UKC

Jacob Hadley - E7 at 13 Interview

© Jacob Hadley

A forum post recently cropped up featuring a video of 13 year-old Jacob Hadley cruising up My Halo E7 6b in the Dinorwig Slate Quarries back in May this year. What's more, he described the route as "soft"! It's unusual to see such a young climber going for hard trad ascents, so we thought we'd ask Jacob a few questions about his climbing and motivations.

Jacob on The Moon E3, Gogarth  © Jacob Hadley
Jacob on The Moon E3, Gogarth
© Jacob Hadley

Jacob, now 14, lives in Dinorwig - just a five minute walk from the Llanberis slate quarries and a 40 minute walk from Llanberis Pass. With some of the best trad climbing in the UK just a stone's throw away and a local area rich in climbing history, it's easy to see where his inspiration might come from. Having onsighted E5, headpointed E7 and built up an impressive slate resume in just a few years, the future looks bright for Jacob. Add to this the fact that his UKC wishlist contains some of the UK's hardest trad routes up to E9, it's clear that ambition isn't a weakness for this up-and-coming North Wales trad talent...

"Make sure your motivation is right! Because if you only climb to get to the top, you should seriously question why you climb!" - Jacob Hadley, aged 14


How long have you been climbing and how did you get into it?

I have been climbing for three or four years now, though it only became a main hobby in January of 2014. I was introduced when I went to my little brother’s friend’s birthday party at the old Beacon where we did some top roping. The climbing instructor suggested to my parents that I join the Saturday morning bouldering club. At first I was intimidated by the people at the bouldering club. Really, I was always intimidated by them up until a year ago. The reason I really got into climbing was that I had been up Tryfan North ridge with a friend, and the rock texture, cracks and the atmosphere were so new and amazing. It was really the position of being on a random point on a mountain I liked being in. But the winter came and I could not go walking/scrambling. I realized that climbing was similar and I could climb it as if it were a mountain. But really for the next six months mountaineering was what really inspired me.

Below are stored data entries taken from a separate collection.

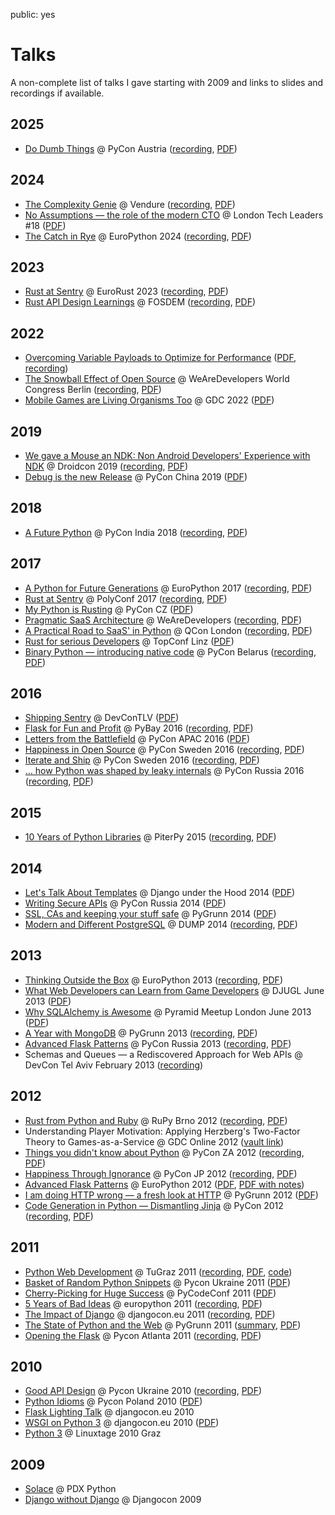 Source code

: public: yes

# Talks

A non-complete list of talks I gave starting with 2009 and links to slides
and recordings if available.

## 2025

-   [Do Dumb Things](https://speakerdeck.com/mitsuhiko/do-dumb-things)
    @ PyCon Austria ([recording](https://www.youtube.com/watch?v=ej5RsTtVvQE), [PDF](http://mitsuhiko.pocoo.org/DoDumbThings.pdf))

## 2024

-   [The Complexity Genie](https://speakerdeck.com/mitsuhiko/the-complexity-genie) @ Vendure ([recording](https://www.youtube.com/watch?v=B63n4WeN-Pc), [PDF](http://mitsuhiko.pocoo.org/ComplexityKills.pdf))
-   [No Assumptions — the role of the modern CTO](https://speakerdeck.com/mitsuhiko/no-assumptions)
    @ London Tech Leaders #18 ([PDF](http://mitsuhiko.pocoo.org/NoAssumptions.pdf))
-   [The Catch in Rye](https://speakerdeck.com/mitsuhiko/the-catch-in-rye-seeding-change-and-lessons-learned)
    @ EuroPython 2024 ([recording](https://www.youtube.com/watch?v=skTKaHVIL1c),
    [PDF](http://mitsuhiko.pocoo.org/Rye.pdf))

## 2023

-   [Rust at Sentry](https://speakerdeck.com/mitsuhiko/rust-at-sentry-1) @
    EuroRust 2023 ([recording](https://www.youtube.com/watch?v=4_FGYGv-vUU),
    [PDF](http://mitsuhiko.pocoo.org/RustAtSentry.pdf))
-   [Rust API Design Learnings](https://speakerdeck.com/mitsuhiko/rust-api-design-learnings)
    @ FOSDEM ([recording](https://www.youtube.com/watch?v=vMBMAH-SoXU),
    [PDF](http://mitsuhiko.pocoo.org/RustAPI.pdf))

## 2022

-   [Overcoming Variable Payloads to Optimize for Performance](https://speakerdeck.com/mitsuhiko/overcoming-variable-payloads-to-optimize-for-performance)
    ([PDF](http://mitsuhiko.pocoo.org/p99payload.pdf),
    [recording](https://www.youtube.com/watch?v=-jpK9beWNGk))
-   [The Snowball Effect of Open Source](https://speakerdeck.com/mitsuhiko/the-snowball-effect-of-open-source)
    @ WeAreDevelopers World Congress Berlin ([recording](https://www.youtube.com/watch?v=AqqMOQN75pw), [PDF](http://mitsuhiko.pocoo.org/wearedevs-opensource.pdf))
-   [Mobile Games are Living Organisms Too](https://speakerdeck.com/mitsuhiko/mobile-games-are-living-organisms-too)
    @ GDC 2022 ([PDF](http://mitsuhiko.pocoo.org/GDC-mobile-organisms.pdf))


## 2019

-   [We gave a Mouse an NDK: Non Android Developers' Experience with NDK](https://speakerdeck.com/mitsuhiko/we-gave-a-mouse-an-ndk)
    @ Droidcon 2019 ([recording](https://www.droidcon.com/media-detail?video=380844400), [PDF](http://dev.pocoo.org/~mitsuhiko/droidcon-ndk.pdf))
-   [Debug is the new Release](https://speakerdeck.com/mitsuhiko/debug-is-the-new-release/)
    @ PyCon China 2019 ([PDF](http://dev.pocoo.org/~mitsuhiko/DebugRelease.pdf))

## 2018

-   [A Future Python](https://speakerdeck.com/mitsuhiko/a-future-python)
    @ PyCon India 2018 ([recording](https://www.youtube.com/watch?v=-4fzFKihmJw),
    [PDF](http://dev.pocoo.org/~mitsuhiko/afuturepython.pdf))

## 2017

-   [A Python for Future Generations](https://speakerdeck.com/mitsuhiko/a-python-for-future-generations)
    @ EuroPython 2017 ([recording](https://www.youtube.com/watch?v=xkcNoqHgNs8&feature=youtu.be&t=2890),
    [PDF](http://dev.pocoo.org/~mitsuhiko/FuturePython.pdf))
-   [Rust at Sentry](https://speakerdeck.com/mitsuhiko/rust-at-sentry)
    @ PolyConf 2017 ([recording](https://www.youtube.com/watch?v=2Xu6EdEBa5E), [PDF](http://dev.pocoo.org/~mitsuhiko/RustAtSentry.pdf))
-   [My Python is Rusting](https://speakerdeck.com/mitsuhiko/my-python-is-rusting)
    @ PyCon CZ ([PDF](http://dev.pocoo.org/~mitsuhiko/PragArch.pdf))
-   [Pragmatic SaaS Architecture](https://speakerdeck.com/mitsuhiko/pragmantic-saas-architecture)
    @ WeAreDevelopers ([recording](https://www.youtube.com/watch?v=W1fkGyIcePA), [PDF](http://dev.pocoo.org/~mitsuhiko/PragArch.pdf))
-   [A Practical Road to SaaS' in Python](https://speakerdeck.com/mitsuhiko/a-practical-road-to-saas-in-python)
    @ QCon London ([recording](https://www.infoq.com/presentations/saas-python), [PDF](http://dev.pocoo.org/~mitsuhiko/practicalsaas.pdf))
-   [Rust for serious Developers](https://speakerdeck.com/mitsuhiko/rust-for-serious-developers)
    @ TopConf Linz ([PDF](http://dev.pocoo.org/~mitsuhiko/seriousrust.pdf))
-   [Binary Python — introducing native code](https://speakerdeck.com/mitsuhiko/binary-python)
    @ PyCon Belarus ([recording](https://www.youtube.com/watch?v=yhiHmBE9fNU),
    [PDF](http://dev.pocoo.org/~mitsuhiko/binarypython.pdf))

## 2016

-   [Shipping Sentry](https://speakerdeck.com/mitsuhiko/shipping-sentry)
    @ DevConTLV ([PDF](http://dev.pocoo.org/~mitsuhiko/ShippingSentry.pdf))
-   [Flask for Fun and Profit](https://speakerdeck.com/mitsuhiko/flask-for-fun-and-profit)
    @ PyBay 2016 ([recording](https://www.youtube.com/watch?v=1ByQhAM5c1I), [PDF](http://dev.pocoo.org/~mitsuhiko/flaskfun.pdf))
-   [Letters from the Battlefield](https://speakerdeck.com/mitsuhiko/letters-from-the-battlefield)
    @ PyCon APAC 2016 ([PDF](http://dev.pocoo.org/~mitsuhiko/battleletters.pdf))
-   [Happiness in Open Source](https://speakerdeck.com/mitsuhiko/happiness-in-open-source)
    @ PyCon Sweden 2016 ([recording](https://www.youtube.com/watch?v=lQz0oFQgAf4),
    [PDF](http://dev.pocoo.org/~mitsuhiko/Happiness.pdf))
-   [Iterate and Ship](https://speakerdeck.com/mitsuhiko/iterate-and-ship)
    @ PyCon Sweden 2016 ([recording](https://www.youtube.com/watch?v=ICEbze5xy4s),
    [PDF](http://dev.pocoo.org/~mitsuhiko/PragArch.pdf))
-   [… how Python was shaped by leaky internals](https://speakerdeck.com/mitsuhiko/dot-dot-dot-how-python-was-shaped-by-leaky-internals)
    @ PyCon Russia 2016 ([recording](https://www.youtube.com/watch?v=qCGofLIzX6g),
    [PDF](http://dev.pocoo.org/~mitsuhiko/leakypython.pdf))

## 2015

-   [10 Years of Python Libraries](https://speakerdeck.com/mitsuhiko/10-years-of-python-libraries)
    @ PiterPy 2015 ([recording](https://www.youtube.com/watch?v=GJM_QT3GJd0),
    [PDF](http://dev.pocoo.org/~mitsuhiko/OpenSource.pdf))

## 2014

-   [Let's Talk About Templates](https://speakerdeck.com/mitsuhiko/lets-talk-about-templates) @ Django
    under the Hood 2014 ([PDF](http://dev.pocoo.org/~mitsuhiko/Templates.pdf))
-   [Writing Secure APIs](https://speakerdeck.com/mitsuhiko/writing-secure-apis) @ PyCon Russia 2014 ([PDF](http://dev.pocoo.org/~mitsuhiko/SecureAPIs.pdf))
-   [SSL, CAs and keeping your stuff safe](https://speakerdeck.com/mitsuhiko/ssl-cas-and-keeping-your-stuff-safe)
    @ PyGrunn 2014 ([PDF](http://dev.pocoo.org/~mitsuhiko/SSL.pdf))
-   [Modern and Different PostgreSQL](https://speakerdeck.com/mitsuhiko/modern-and-different-postgresql)
    @ DUMP 2014 ([recording](http://youtu.be/NYNB1wGqbiI), [PDF](http://dev.pocoo.org/~mitsuhiko/postgres.pdf))

## 2013

-   [Thinking Outside the Box](https://speakerdeck.com/mitsuhiko/thinking-outside-the-box)
    @ EuroPython 2013 ([recording](https://www.youtube.com/watch?v=5pZVqBFtuLk), [PDF](http://pocoo.org/~mitsuhiko/OutsideTheBox.pdf))
-   [What Web Developers can Learn from Game Developers](https://speakerdeck.com/mitsuhiko/what-web-developers-can-learn-from-game-developers)
    @ DJUGL June 2013 ([PDF](http://dev.pocoo.org/~mitsuhiko/GameDevWeb.pdf))
-   [Why SQLAlchemy is Awesome](https://speakerdeck.com/mitsuhiko/why-sqlalchemy-is-awesome)
    @ Pyramid Meetup London June 2013 ([PDF](http://pocoo.org/~mitsuhiko/SQLAwesomy.pdf))
-   [A Year with MongoDB](https://speakerdeck.com/mitsuhiko/a-year-of-mongodb)
    @ PyGrunn 2013 ([recording](https://www.youtube.com/watch?v=0hUc4XyGpWg),
    [PDF](http://pocoo.org/~mitsuhiko/mongodb.pdf))
-   [Advanced Flask Patterns](https://speakerdeck.com/mitsuhiko/advanced-flask-patterns-1)
    @ PyCon Russia 2013 ([recording](https://www.youtube.com/watch?v=6CeXt62Dt2A),
    [PDF](http://dev.pocoo.org/~mitsuhiko/AdvFlaskPatterns.pdf))
-   Schemas and Queues — a Rediscovered Approach for Web APIs @ DevCon
    Tel Aviv February 2013
    ([recording](https://www.youtube.com/watch?v=p8GBr3K1zvc))

## 2012

-   [Rust from Python and Ruby](https://speakerdeck.com/mitsuhiko/rust-from-python-and-ruby)
    @ RuPy Brno 2012 ([recording](https://www.youtube.com/watch?v=OquyEi2CkbQ), [PDF](http://pocoo.org/~mitsuhiko/Rust.pdf))
-   Understanding Player Motivation: Applying Herzberg's Two-Factor
    Theory to Games-as-a-Service @ GDC Online 2012
    ([vault link](http://www.gdcvault.com/play/1016674/Understanding-Player-Motivation-Applying-Herzberg))
-   [Things you didn't know about Python](https://speakerdeck.com/u/mitsuhiko/p/didntknow)
    @ PyCon ZA 2012 ([recording](https://www.youtube.com/watch?v=L96qiaKWk1E),
    [PDF](http://pocoo.org/~mitsuhiko/didntknow.pdf))
-   [Happiness Through Ignorance](https://speakerdeck.com/u/mitsuhiko/p/happiness-through-ignorance)
    @ PyCon JP 2012 ([recording](http://www.youtube.com/watch?feature=player_detailpage&v=EDlFk1hc8kc#t=739s),
    [PDF](http://pocoo.org/~mitsuhiko/happiness.pdf))
-   [Advanced Flask Patterns](https://speakerdeck.com/u/mitsuhiko/p/advanced-flask-patterns)
    @ EuroPython 2012 ([PDF](http://pocoo.org/~mitsuhiko/FlaskPatterns.pdf),
    [PDF with notes](http://pocoo.org/~mitsuhiko/FlaskPatterns_notes.pdf))
-   [I am doing HTTP wrong — a fresh look at HTTP](https://speakerdeck.com/u/mitsuhiko/p/i-am-doing-http-wrong)
    @ PyGrunn 2012 ([PDF](http://pocoo.org/~mitsuhiko/HTTP.pdf))
-   [Code Generation in Python — Dismantling Jinja](http://speakerdeck.com/u/mitsuhiko/p/code-generation-in-python-dismantling-jinja)
    @ PyCon 2012 ([recording](https://www.youtube.com/watch?v=jXlR0Icvvh8),
    [PDF](http://pocoo.org/~mitsuhiko/codegenjinja.pdf))

## 2011

-   [Python Web Development](http://speakerdeck.com/u/mitsuhiko/p/python-web-development)
    @ TuGraz 2011 ([recording](http://curry.tugraz.at/portal/1/watch/22.aspx),
    [PDF](http://pocoo.org/~mitsuhiko/PythonWebFlask.pdf),
    [code](https://github.com/mitsuhiko/tugraz-flask-demo/))
-   [Basket of Random Python Snippets](http://speakerdeck.com/u/mitsuhiko/p/basket-of-random-python-snippets)
    @ Pycon Ukraine 2011 ([PDF](http://dev.pocoo.org/~mitsuhiko/PythonBasket.pdf))
-   [Cherry-Picking for Huge Success](https://speakerdeck.com/mitsuhiko/cherry-picking-for-huge-success) @ PyCodeConf
    2011 ([PDF](http://dev.pocoo.org/~mitsuhiko/CherryPicking.pdf))
-   [5 Years of Bad Ideas](https://speakerdeck.com/mitsuhiko/5-years-of-bad-ideas) @ europython 2011 ([recording](http://ep2011.europython.eu/conference/talks/5-years-of-bad-ideas),
    [PDF](http://pocoo.org/~mitsuhiko/badideas.pdf))
-   [The Impact of Django](https://speakerdeck.com/mitsuhiko/the-impact-of-django) @
    djangocon.eu 2011
    ([recording](http://blip.tv/djangocon-europe-2011/wednesday-0930-armin-ronacher-5311189),
    [PDF](http://dev.pocoo.org/~mitsuhiko/impact.pdf))
-   [The State of Python and the Web](https://speakerdeck.com/mitsuhiko/the-state-of-python-and-the-web)
    @ PyGrunn 2011 ([summary](http://reinout.vanrees.org/weblog/2011/05/20/pygrunn-state-of-webframeworks.html),
    [PDF](http://dev.pocoo.org/~mitsuhiko/pyweb.pdf))
-   [Opening the Flask](https://speakerdeck.com/mitsuhiko/opening-the-flask)
    @ Pycon Atlanta 2011
    ([recording](http://pycon.blip.tv/file/4878916/),
    [PDF](http://dev.pocoo.org/~mitsuhiko/flask-pycon-2011.pdf))

## 2010

-   [Good API Design](https://speakerdeck.com/mitsuhiko/good-api-design)
    @ Pycon Ukraine 2010 ([recording](http://uapycon.blip.tv/file/4399505/),
    [PDF](http://dev.pocoo.org/~mitsuhiko/API.pdf))
-   [Python Idioms](https://speakerdeck.com/mitsuhiko/python-idioms)
    @ Pycon Poland 2010 ([PDF](http://dev.pocoo.org/~mitsuhiko/idioms.pdf))
-   [Flask Lighting Talk](https://speakerdeck.com/mitsuhiko/flask-lighting-talk) @ djangocon.eu 2010
-   [WSGI on Python 3](https://speakerdeck.com/mitsuhiko/wsgi-and-python-3)
    @ djangocon.eu 2010 ([PDF](http://dev.pocoo.org/~mitsuhiko/djangocon-wsgi.pdf))
-   [Python 3](http://dev.pocoo.org/~mitsuhiko/python3-linuxtage.pdf)
    @ Linuxtage 2010 Graz

## 2009

-   [Solace](http://dev.pocoo.org/~mitsuhiko/solace-pdxpython.pdf)
    @ PDX Python
-   [Django without Django](http://dev.pocoo.org/~mitsuhiko/django-without-django.pdf)
    @ Djangocon 2009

It's unusual to start trad climbing so young and to progress so quickly - what made you want to learn to trad climb? When and how did you learn?

I started out not wanting to trad climb but to be able to do harder scrambles, and get to more interesting places. I went on a one day scrambling course on my birthday in June 2014. We did a couple of scrambles on Tryfan and I managed to lead Little Tryfan Arête, and on little Tryfan arête I got to a point where I couldn’t place gear and my instructor told me to carry on. That feeling of stepping out in a runout position, in control, not scared but alert really did it for me. A week later, I went back out on Tryfan to do North Buttress V.diff with my mate Jasper after only climbing a grade 3 scramble! We had an epic, went off route really badly and got scared, but it was the funniest, funniest thing I had done. Shortly after that, I realised that there was some trad climbing in Bus Stop Quarry just down the road after I got a guide book for my birthday. I lead Equinox VS 4b which is probably the most spiritual experience I’ve ever had! The gear I placed was so bad, probably looked like a joke to the trained eye! It just went on from there really.

flashing slug club special E4 6a  © JSH
flashing slug club special E4 6a
© JSH, Sep 2014

Do you do any other forms of climbing - sport, bouldering, competitions etc?

I do like bouldering, I recently just managed to climb my first outdoor V7. I do dabble with sport climbing, however, I really need to work on it! I am not a competition climber at all, but I might go to some casual boulder comps. The reason I don’t do competitions because I find them stressful, you hardly do any climbing and makes it competitive which is not what I’m looking for.

Your parents aren't climbers - what do they think of your climbing!?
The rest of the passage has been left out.